Work item
Looking at the entries underneath, work out how many lines contain "checking". Write only that number.

(Saved entries)
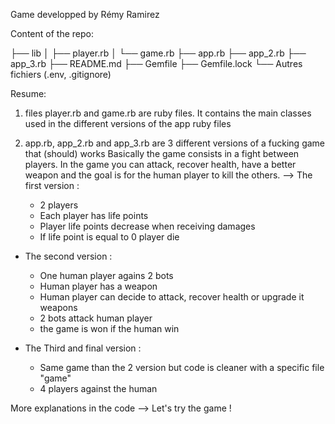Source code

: Game developped by Rémy Ramirez

Content of the repo:

├── lib
│   ├── player.rb
│   └── game.rb
├── app.rb
├── app_2.rb
├── app_3.rb
├── README.md
├── Gemfile
├── Gemfile.lock
└── Autres fichiers (.env, .gitignore)

Resume:
1) files player.rb and game.rb are ruby files.
   It contains the main classes used in the different versions of the app ruby files
   
2) app.rb, app_2.rb and app_3.rb are 3 different versions of a fucking game that (should) works
Basically the game consists in a fight between players. In the game you can attack, recover health, have a better weapon and the goal is for the human player to kill the others.
--> The first version :
    - 2 players
    - Each player has life points
    - Player life points decrease when receiving damages
    - If life point is equal to 0 player die

- The second version :
    - One human player agains 2 bots
    - Human player has a weapon
    - Human player can decide to attack, recover health or upgrade it weapons
    - 2 bots attack human player
    - the game is won if the human win
    
- The Third and final version :
    - Same game than the 2 version but code is cleaner with a specific file "game"
    - 4 players against the human
    
 
 More explanations in the code
 --> Let's try the game !
   
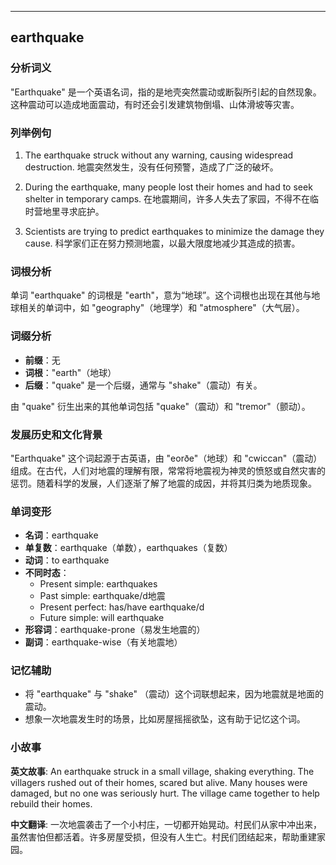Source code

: 
---------------
## earthquake
### 分析词义
"Earthquake" 是一个英语名词，指的是地壳突然震动或断裂所引起的自然现象。这种震动可以造成地面震动，有时还会引发建筑物倒塌、山体滑坡等灾害。

### 列举例句
1. The earthquake struck without any warning, causing widespread destruction.
   地震突然发生，没有任何预警，造成了广泛的破坏。

2. During the earthquake, many people lost their homes and had to seek shelter in temporary camps.
   在地震期间，许多人失去了家园，不得不在临时营地里寻求庇护。

3. Scientists are trying to predict earthquakes to minimize the damage they cause.
   科学家们正在努力预测地震，以最大限度地减少其造成的损害。

### 词根分析
单词 "earthquake" 的词根是 "earth"，意为“地球”。这个词根也出现在其他与地球相关的单词中，如 "geography"（地理学）和 "atmosphere"（大气层）。

### 词缀分析
- **前缀**：无
- **词根**："earth"（地球）
- **后缀**："quake" 是一个后缀，通常与 "shake"（震动）有关。

由 "quake" 衍生出来的其他单词包括 "quake"（震动）和 "tremor"（颤动）。

### 发展历史和文化背景
"Earthquake" 这个词起源于古英语，由 "eorðe"（地球）和 "cwiccan"（震动）组成。在古代，人们对地震的理解有限，常常将地震视为神灵的愤怒或自然灾害的惩罚。随着科学的发展，人们逐渐了解了地震的成因，并将其归类为地质现象。

### 单词变形
- **名词**：earthquake
- **单复数**：earthquake（单数），earthquakes（复数）
- **动词**：to earthquake
- **不同时态**：
  - Present simple: earthquakes
  - Past simple: earthquake/d地震
  - Present perfect: has/have earthquake/d
  - Future simple: will earthquake
- **形容词**：earthquake-prone（易发生地震的）
- **副词**：earthquake-wise（有关地震地）

### 记忆辅助
- 将 "earthquake" 与 "shake" （震动）这个词联想起来，因为地震就是地面的震动。
- 想象一次地震发生时的场景，比如房屋摇摇欲坠，这有助于记忆这个词。

### 小故事
**英文故事**:
An earthquake struck in a small village, shaking everything. The villagers rushed out of their homes, scared but alive. Many houses were damaged, but no one was seriously hurt. The village came together to help rebuild their homes.

**中文翻译**:
一次地震袭击了一个小村庄，一切都开始晃动。村民们从家中冲出来，虽然害怕但都活着。许多房屋受损，但没有人生亡。村民们团结起来，帮助重建家园。

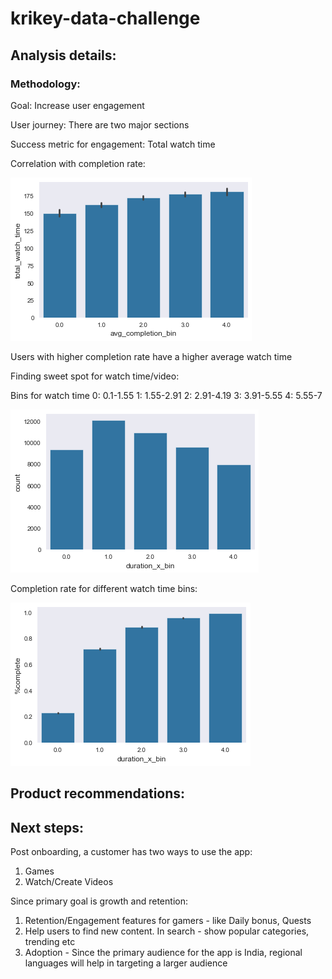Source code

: # krikey-data-challenge


## Analysis details:

### Methodology:

Goal: Increase user engagement

User journey: There are two major sections

Success metric for engagement: Total watch time

Correlation with completion rate:

![Alt text](../data/comp_wt.png?raw=true "Title")

Users with higher completion rate have a higher average watch time

Finding sweet spot for watch time/video:

Bins for watch time
0: 0.1-1.55
1: 1.55-2.91
2: 2.91-4.19
3: 3.91-5.55
4: 5.55-7

![Alt text](../data/watch_time.png?raw=true "Title")

Completion rate for different watch time bins:

![Alt text](../data/wt_cr.png?raw=true "Title")

## Product recommendations:


## Next steps:

Post onboarding, a customer has two ways to use the app:
1. Games
2. Watch/Create Videos

Since primary goal is growth and retention:

1. Retention/Engagement features for gamers - like Daily bonus, Quests
2. Help users to find new content. In search - show popular categories, trending etc
3. Adoption - Since the primary audience for the app is India, regional languages will help in targeting a larger audience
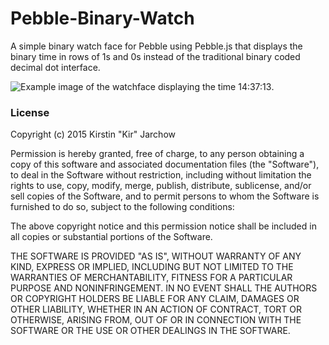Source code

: # Pebble-Binary-Watch
A simple binary watch face for Pebble using Pebble.js that displays the binary time in rows of 1s and 0s instead of the traditional binary coded decimal dot interface.

![Example image of the watchface displaying the time 14:37:13](http://i.imgur.com/efcS9Kq.png).

### License
Copyright (c) 2015 Kirstin "Kir" Jarchow

Permission is hereby granted, free of charge, to any person obtaining a copy
of this software and associated documentation files (the "Software"), to deal
in the Software without restriction, including without limitation the rights
to use, copy, modify, merge, publish, distribute, sublicense, and/or sell
copies of the Software, and to permit persons to whom the Software is
furnished to do so, subject to the following conditions:

The above copyright notice and this permission notice shall be included in all
copies or substantial portions of the Software.

THE SOFTWARE IS PROVIDED "AS IS", WITHOUT WARRANTY OF ANY KIND, EXPRESS OR
IMPLIED, INCLUDING BUT NOT LIMITED TO THE WARRANTIES OF MERCHANTABILITY,
FITNESS FOR A PARTICULAR PURPOSE AND NONINFRINGEMENT. IN NO EVENT SHALL THE
AUTHORS OR COPYRIGHT HOLDERS BE LIABLE FOR ANY CLAIM, DAMAGES OR OTHER
LIABILITY, WHETHER IN AN ACTION OF CONTRACT, TORT OR OTHERWISE, ARISING FROM,
OUT OF OR IN CONNECTION WITH THE SOFTWARE OR THE USE OR OTHER DEALINGS IN THE
SOFTWARE.
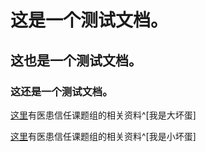 # 这是一个测试文档。

## 这也是一个测试文档。

### 这还是一个测试文档。


[这里](http://pan.baidu.com/s/1bPzIkY)有医患信任课题组的相关资料^[我是大坏蛋]


[这里](http://pan.baidu.com/s/1bPzIkY)有医患信任课题组的相关资料^[我是小坏蛋]






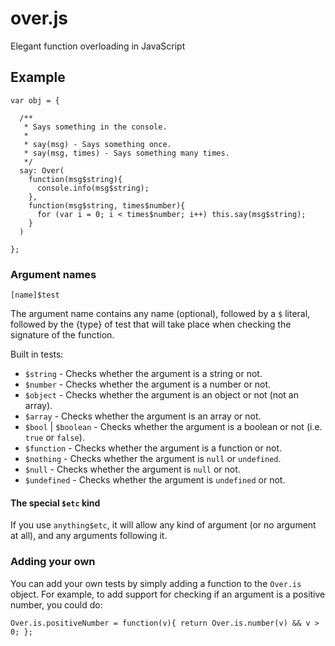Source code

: # over.js

Elegant function overloading in JavaScript

## Example

    var obj = {

      /**
       * Says something in the console.
       *
       * say(msg) - Says something once.
       * say(msg, times) - Says something many times.
       */
      say: Over(
        function(msg$string){
          console.info(msg$string);
        },
        function(msg$string, times$number){
          for (var i = 0; i < times$number; i++) this.say(msg$string);
        }
      )

    };

### Argument names

    [name]$test

The argument name contains any name (optional), followed by a `$` literal, followed by the {type} of test that will take place when checking the signature of the function.

Built in tests:

  * `$string` - Checks whether the argument is a string or not.
  * `$number` - Checks whether the argument is a number or not.
  * `$object` - Checks whether the argument is an object or not (not an array).
  * `$array` - Checks whether the argument is an array or not.
  * `$bool` | `$boolean` - Checks whether the argument is a boolean or not (i.e. `true` or `false`).
  * `$function` - Checks whether the argument is a function or not.
  * `$nothing` - Checks whether the argument is `null` or `undefined`.
  * `$null` - Checks whether the argument is `null` or not.
  * `$undefined` - Checks whether the argument is `undefined` or not.

#### The special `$etc` kind

If you use `anything$etc`, it will allow any kind of argument (or no argument at all), and any arguments following it.

### Adding your own

You can add your own tests by simply adding a function to the `Over.is` object.  For example, to add support for checking if an argument is a positive number, you could do:

    Over.is.positiveNumber = function(v){ return Over.is.number(v) && v > 0; };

Response to this exercise
2